La diagnosi differenziale si pone con la leucodistrofia metacromatica, la gangliosidosi GM1 e GM2, l'encefalopatia da deficit di prosaposina, l'adrenoleucodistrofia legata all'X, la malattia di Pelizaeus-Merzbacher, Alexander e Canavan.

Diagnosi prenatale

Nelle famiglie a rischio, è possibile la diagnosi prenatale (saggio enzimatico o analisi di mutazione). Se sono note mutazioni malattia nella famiglia, è possibile la diagnosi genetica preimpianto.

Consulenza genetica

La trasmissione è autosomica recessiva.

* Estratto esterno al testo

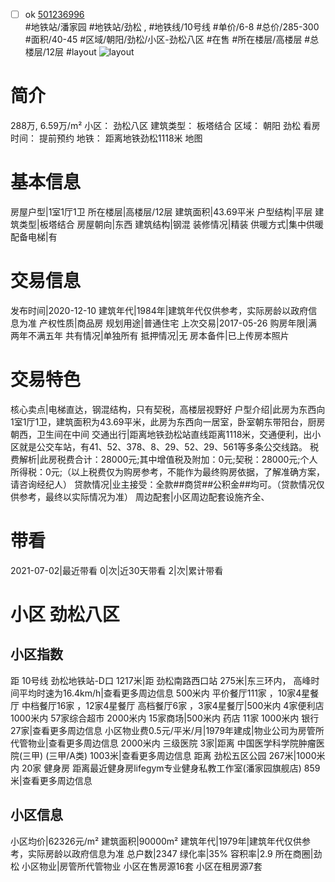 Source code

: - [ ] ok [501236996](https://bj.5i5j.com/ershoufang/501236996.html)  
 #地铁站/潘家园 #地铁站/劲松 ,  #地铁线/10号线
#单价/6-8 #总价/285-300 #面积/40-45   #区域/朝阳/劲松/小区-劲松八区 #在售 #所在楼层/高楼层 #总楼层/12层 #layout 
![layout](http://image2a.5i5j.com/bdir/layout/84b56de01d8f494ab7b4a5aaa684dc31.jpg_P5.jpg) 
# 简介 
 288万,  6.59万/m² 
小区： 劲松八区
建筑类型： 板塔结合
区域： 朝阳 劲松
看房时间： 提前预约
地铁： 距离地铁劲松1118米 地图
# 基本信息 
 房屋户型|1室1厅1卫
所在楼层|高楼层/12层
建筑面积|43.69平米
户型结构|平层
建筑类型|板塔结合
房屋朝向|东西
建筑结构|钢混
装修情况|精装
供暖方式|集中供暖
配备电梯|有
# 交易信息 
 发布时间|2020-12-10
建筑年代|1984年|建筑年代仅供参考，实际房龄以政府信息为准
产权性质|商品房
规划用途|普通住宅
上次交易|2017-05-26
购房年限|满两年不满五年
共有情况|单独所有
抵押情况|无
房本备件|已上传房本照片
# 交易特色 
 核心卖点|电梯直达，钢混结构，只有契税，高楼层视野好
户型介绍|此房为东西向1室1厅1卫，建筑面积为43.69平米，此房为东西向一居室，卧室朝东带阳台，厨房朝西，卫生间在中间
交通出行|距离地铁劲松站直线距离1118米，交通便利，出小区就是公交车站，有41、52、378、8、29、52、29、561等多条公交线路。
税费解析|此房税费合计：28000元;其中增值税及附加：0元;契税：28000元;个人所得税：0元;（以上税费仅为购房参考，不能作为最终购房依据，了解准确方案，请咨询经纪人）
贷款情况|业主接受：全款##商贷##公积金##均可。（贷款情况仅供参考，最终以实际情况为准）
周边配套|小区周边配套设施齐全、
# 带看 
 2021-07-02|最近带看	 0|次|近30天带看	 2|次|累计带看
# 小区 劲松八区
## 小区指数 
 距 10号线 劲松地铁站-D口 1217米|距 劲松南路西口站 275米|东三环内， 高峰时间平均时速为16.4km/h|查看更多周边信息
500米内 平价餐厅111家 ，10家4星餐厅
中档餐厅16家 ，12家4星餐厅
高档餐厅6家 ，3家4星餐厅|500米内 4家便利店
1000米内 57家综合超市
2000米内 15家商场|500米内 药店 11家
1000米内 银行 27家|查看更多周边信息
小区物业费0.5元/平米/月|1979年建成|物业公司为房管所代管物业|查看更多周边信息
2000米内 三级医院 3家|距离 中国医学科学院肿瘤医院(三甲) (三甲/A类) 1003米|查看更多周边信息
距离 劲松五区公园 267米|1000米内 20家 健身房
距离最近健身房lifegym专业健身私教工作室(潘家园旗舰店) 859米|查看更多周边信息
## 小区信息 
 小区均价|62326元/m²
建筑面积|90000m²
建筑年代|1979年|建筑年代仅供参考，实际房龄以政府信息为准
总户数|2347
绿化率|35%
容积率|2.9
所在商圈|劲松
小区物业|房管所代管物业
小区在售房源16套
小区在租房源7套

La consulenza genetica dovrebbe essere offerta alle coppie a rischio (entrambi i genitori portatori sani della mutazione patogenetica), comunicando il rischio di occorrenza/ricorrenza del 25%.

Presa in carico e trattamento

Nei pazienti pediatrici presintomatici e con forme meno gravi a esordio tardivo, il trattamento si limita al trapianto di cellule staminali ematopoietiche, che è in grado di rallentare la progressione. Sono in fase di studio nei modelli animali altre opzioni terapeutiche (terapia enzimatica sostitutiva, genica e con chaperonine).

Prognosi

L'esordio più precoce si associa a neurodegenerazione e morte prematura (<2-3 anni), quello tardo-infantile/giovanile a decesso in genere entro i 2-7 anni dalla comparsa dei sintomi. Nella forma dell'adulto, i pazienti sopravvivono molti anni dopo l'esordio.